No Excuses

So, I've really been stressing over the fact that I've gotten behind already with my year-long journey in Bible study. I've been really praying about it and trying to come to a conclusion, and then it hit me.  God knows that I am deepening my faith and am very serious about doing so.  He also knows that it's a difficult time right now.

Here's the conclusion I've come up with: who says I had to start last week?  I've waited (anxiously) this long to begin this commitment and devotional, and it's never too late to start!  So, I've decided that I will start the journey TODAY instead of a week ago.  But everything that I hope to gain from this experience is still the same.  My commitment will still be the same.  My motivation and dedication remain the same.  I truly want to put in the effort to reap the rewards.  I want to honor the Word by devoting the right amount of time that I need to absorb and journal each day.  So, I will begin the journey today. I get several breaks throughout the day, and the daily readings can definitely be done in that amount of time.

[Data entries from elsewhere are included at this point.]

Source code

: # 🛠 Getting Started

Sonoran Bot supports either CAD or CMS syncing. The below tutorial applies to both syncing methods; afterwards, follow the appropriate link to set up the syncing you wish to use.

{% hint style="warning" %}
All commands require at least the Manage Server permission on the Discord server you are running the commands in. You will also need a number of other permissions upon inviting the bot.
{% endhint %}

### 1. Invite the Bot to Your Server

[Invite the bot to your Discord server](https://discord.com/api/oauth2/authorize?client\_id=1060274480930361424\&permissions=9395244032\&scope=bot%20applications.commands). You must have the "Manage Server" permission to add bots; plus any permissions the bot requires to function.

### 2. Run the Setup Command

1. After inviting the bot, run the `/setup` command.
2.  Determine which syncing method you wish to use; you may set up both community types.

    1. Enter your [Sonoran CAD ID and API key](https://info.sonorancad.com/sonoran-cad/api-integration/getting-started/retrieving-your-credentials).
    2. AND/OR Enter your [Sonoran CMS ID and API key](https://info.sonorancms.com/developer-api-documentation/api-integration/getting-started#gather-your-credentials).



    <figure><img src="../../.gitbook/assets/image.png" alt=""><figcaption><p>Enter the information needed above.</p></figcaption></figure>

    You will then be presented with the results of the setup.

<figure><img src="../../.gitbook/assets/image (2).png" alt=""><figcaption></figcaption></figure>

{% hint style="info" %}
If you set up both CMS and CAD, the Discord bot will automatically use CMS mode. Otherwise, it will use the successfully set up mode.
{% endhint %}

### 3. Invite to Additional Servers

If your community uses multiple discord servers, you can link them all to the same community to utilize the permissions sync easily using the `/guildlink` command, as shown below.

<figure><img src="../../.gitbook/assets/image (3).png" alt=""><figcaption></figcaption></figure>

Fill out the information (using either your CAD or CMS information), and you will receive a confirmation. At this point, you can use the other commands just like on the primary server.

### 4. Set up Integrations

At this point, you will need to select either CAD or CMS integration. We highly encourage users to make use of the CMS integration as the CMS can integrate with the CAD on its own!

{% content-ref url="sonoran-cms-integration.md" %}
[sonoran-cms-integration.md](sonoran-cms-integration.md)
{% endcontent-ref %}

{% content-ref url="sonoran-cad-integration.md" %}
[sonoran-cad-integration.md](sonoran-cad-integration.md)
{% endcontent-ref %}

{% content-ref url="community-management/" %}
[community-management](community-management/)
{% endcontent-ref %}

I'm kind of worried (it's my journey, so I can be honest, right?) about Tuesdays, Wednesdays, and Thursdays and how those days' readings will go.  I wake up, get ready for work, eat breakfast (some days), and leave for work.  Then I'm busy throughout the day (I'm constantly busy with this job, which isn't a bad thing except when I remember it's because there's so much violence in the world...or Texas at least) and it's time to leave before I know it!  Then, I leave work and go to my second job until 9:00PM.  That's a 15-hour day - for three days (that includes NO break between jobs...I have just enough time to get there and change).  By the time I get home, as you can imagine, I'm BEAT!  I'm so utterly exhausted, it's ridiculous.  I'm praying that as time goes on and I get accustomed to the new routine, it'll become easier and way more bearable - but until then...hello BEDTIME!  Haha.  By the time I get home, I have enough time to shower, eat, and go to sleep.  Then I'm at it for the next two days!  That pretty much settles it, though.  I need to (I HAVE to) prioritize my break times that I get.  I can do it, I know I can!  I'm really excited to begin this journey, but my body is lagging behind...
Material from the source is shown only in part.